● **Saved data entries**
──────

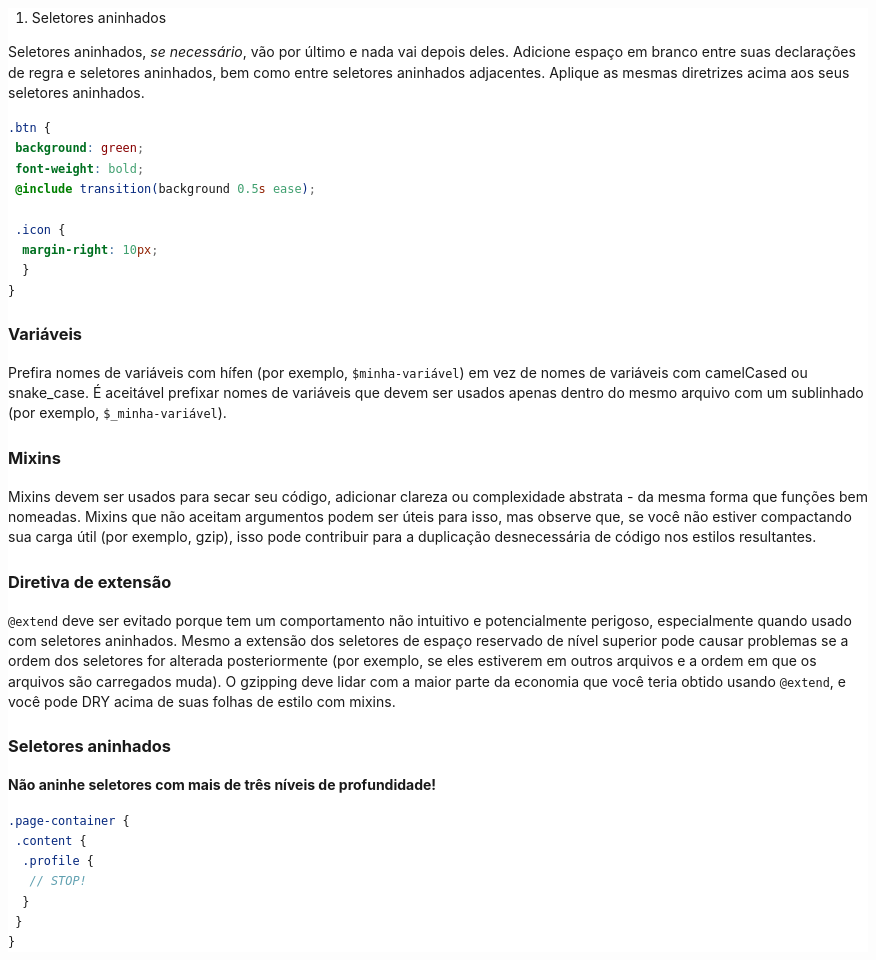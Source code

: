 1. Seletores aninhados

Seletores aninhados, _se necessário_, vão por último e nada vai depois deles. Adicione espaço em branco entre suas declarações de regra e seletores aninhados, bem como entre seletores aninhados adjacentes. Aplique as mesmas diretrizes acima aos seus seletores aninhados.

  ```scss
  .btn {
   background: green;
   font-weight: bold;
   @include transition(background 0.5s ease);

   .icon {
    margin-right: 10px;
    }
  }
  ```

### Variáveis

Prefira nomes de variáveis com hífen (por exemplo, `$minha-variável`) em vez de nomes de variáveis com camelCased ou snake_case. É aceitável prefixar nomes de variáveis que devem ser usados apenas dentro do mesmo arquivo com um sublinhado (por exemplo, `$_minha-variável`).

### Mixins

Mixins devem ser usados para secar seu código, adicionar clareza ou complexidade abstrata - da mesma forma que funções bem nomeadas. Mixins que não aceitam argumentos podem ser úteis para isso, mas observe que, se você não estiver compactando sua carga útil (por exemplo, gzip), isso pode contribuir para a duplicação desnecessária de código nos estilos resultantes.

### Diretiva de extensão

`@extend` deve ser evitado porque tem um comportamento não intuitivo e potencialmente perigoso, especialmente quando usado com seletores aninhados. Mesmo a extensão dos seletores de espaço reservado de nível superior pode causar problemas se a ordem dos seletores for alterada posteriormente (por exemplo, se eles estiverem em outros arquivos e a ordem em que os arquivos são carregados muda). O gzipping deve lidar com a maior parte da economia que você teria obtido usando `@extend`, e você pode DRY acima de suas folhas de estilo com mixins.

### Seletores aninhados

**Não aninhe seletores com mais de três níveis de profundidade!**

```scss
.page-container {
 .content {
  .profile {
   // STOP!
  }
 }
}
```
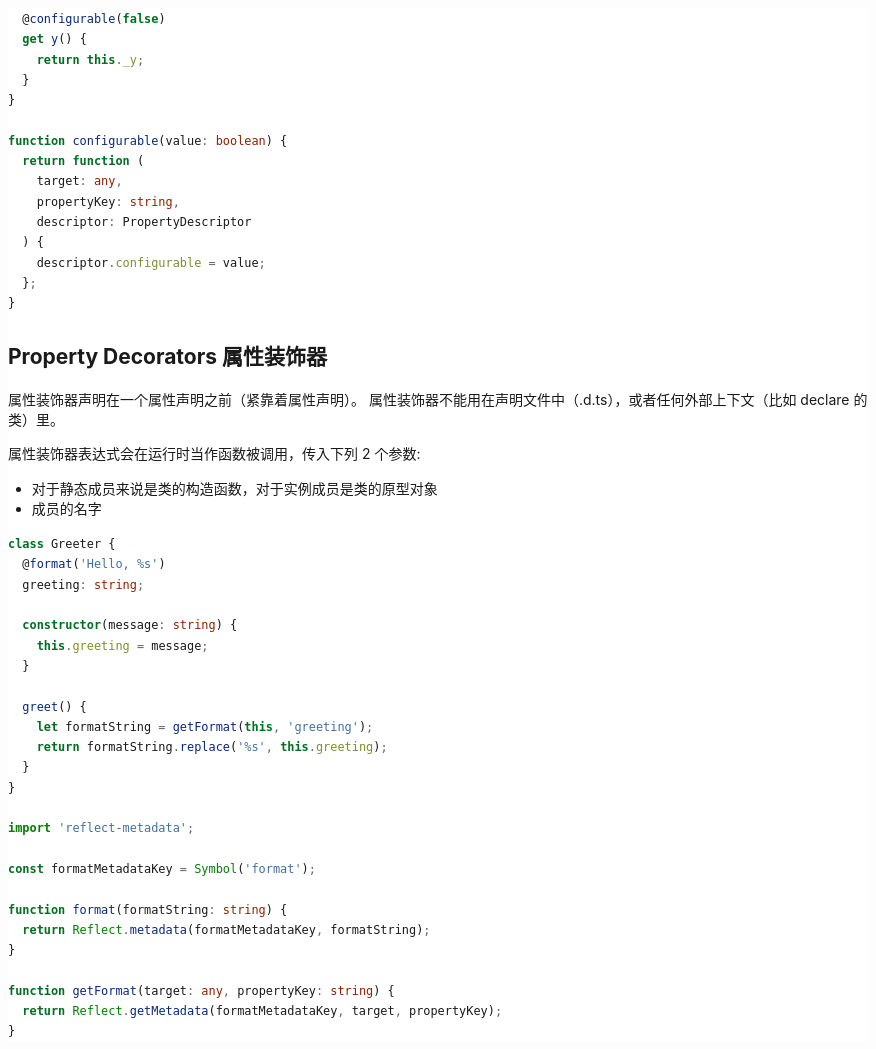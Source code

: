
 ```typescript
  @configurable(false)
  get y() {
    return this._y;
  }
}

function configurable(value: boolean) {
  return function (
    target: any,
    propertyKey: string,
    descriptor: PropertyDescriptor
  ) {
    descriptor.configurable = value;
  };
}
```

## Property Decorators 属性装饰器

属性装饰器声明在一个属性声明之前（紧靠着属性声明）。 属性装饰器不能用在声明文件中（.d.ts），或者任何外部上下文（比如 declare 的类）里。

属性装饰器表达式会在运行时当作函数被调用，传入下列 2 个参数:

- 对于静态成员来说是类的构造函数，对于实例成员是类的原型对象
- 成员的名字

```typescript
class Greeter {
  @format('Hello, %s')
  greeting: string;

  constructor(message: string) {
    this.greeting = message;
  }

  greet() {
    let formatString = getFormat(this, 'greeting');
    return formatString.replace('%s', this.greeting);
  }
}

import 'reflect-metadata';

const formatMetadataKey = Symbol('format');

function format(formatString: string) {
  return Reflect.metadata(formatMetadataKey, formatString);
}

function getFormat(target: any, propertyKey: string) {
  return Reflect.getMetadata(formatMetadataKey, target, propertyKey);
}
```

──────

● **Exercise brief**
Exact reproduction of the entries above is what's needed; images stay out.

● **Finished exercise**
Source code

: 1. Seletores aninhados

Seletores aninhados, _se necessário_, vão por último e nada vai depois deles. Adicione espaço em branco entre suas declarações de regra e seletores aninhados, bem como entre seletores aninhados adjacentes. Aplique as mesmas diretrizes acima aos seus seletores aninhados.

  ```scss
  .btn {
   background: green;
   font-weight: bold;
   @include transition(background 0.5s ease);

   .icon {
    margin-right: 10px;
    }
  }
  ```

### Variáveis

Prefira nomes de variáveis com hífen (por exemplo, `$minha-variável`) em vez de nomes de variáveis com camelCased ou snake_case. É aceitável prefixar nomes de variáveis que devem ser usados apenas dentro do mesmo arquivo com um sublinhado (por exemplo, `$_minha-variável`).

### Mixins

Mixins devem ser usados para secar seu código, adicionar clareza ou complexidade abstrata - da mesma forma que funções bem nomeadas. Mixins que não aceitam argumentos podem ser úteis para isso, mas observe que, se você não estiver compactando sua carga útil (por exemplo, gzip), isso pode contribuir para a duplicação desnecessária de código nos estilos resultantes.

### Diretiva de extensão

`@extend` deve ser evitado porque tem um comportamento não intuitivo e potencialmente perigoso, especialmente quando usado com seletores aninhados. Mesmo a extensão dos seletores de espaço reservado de nível superior pode causar problemas se a ordem dos seletores for alterada posteriormente (por exemplo, se eles estiverem em outros arquivos e a ordem em que os arquivos são carregados muda). O gzipping deve lidar com a maior parte da economia que você teria obtido usando `@extend`, e você pode DRY acima de suas folhas de estilo com mixins.

### Seletores aninhados

**Não aninhe seletores com mais de três níveis de profundidade!**

```scss
.page-container {
 .content {
  .profile {
   // STOP!
  }
 }
}
```
Source code

:
 ```typescript
  @configurable(false)
  get y() {
    return this._y;
  }
}

function configurable(value: boolean) {
  return function (
    target: any,
    propertyKey: string,
    descriptor: PropertyDescriptor
  ) {
    descriptor.configurable = value;
  };
}
```

## Property Decorators 属性装饰器

属性装饰器声明在一个属性声明之前（紧靠着属性声明）。 属性装饰器不能用在声明文件中（.d.ts），或者任何外部上下文（比如 declare 的类）里。

属性装饰器表达式会在运行时当作函数被调用，传入下列 2 个参数:

- 对于静态成员来说是类的构造函数，对于实例成员是类的原型对象
- 成员的名字

```typescript
class Greeter {
  @format('Hello, %s')
  greeting: string;

  constructor(message: string) {
    this.greeting = message;
  }

  greet() {
    let formatString = getFormat(this, 'greeting');
    return formatString.replace('%s', this.greeting);
  }
}

import 'reflect-metadata';

const formatMetadataKey = Symbol('format');

function format(formatString: string) {
  return Reflect.metadata(formatMetadataKey, formatString);
}

function getFormat(target: any, propertyKey: string) {
  return Reflect.getMetadata(formatMetadataKey, target, propertyKey);
}
```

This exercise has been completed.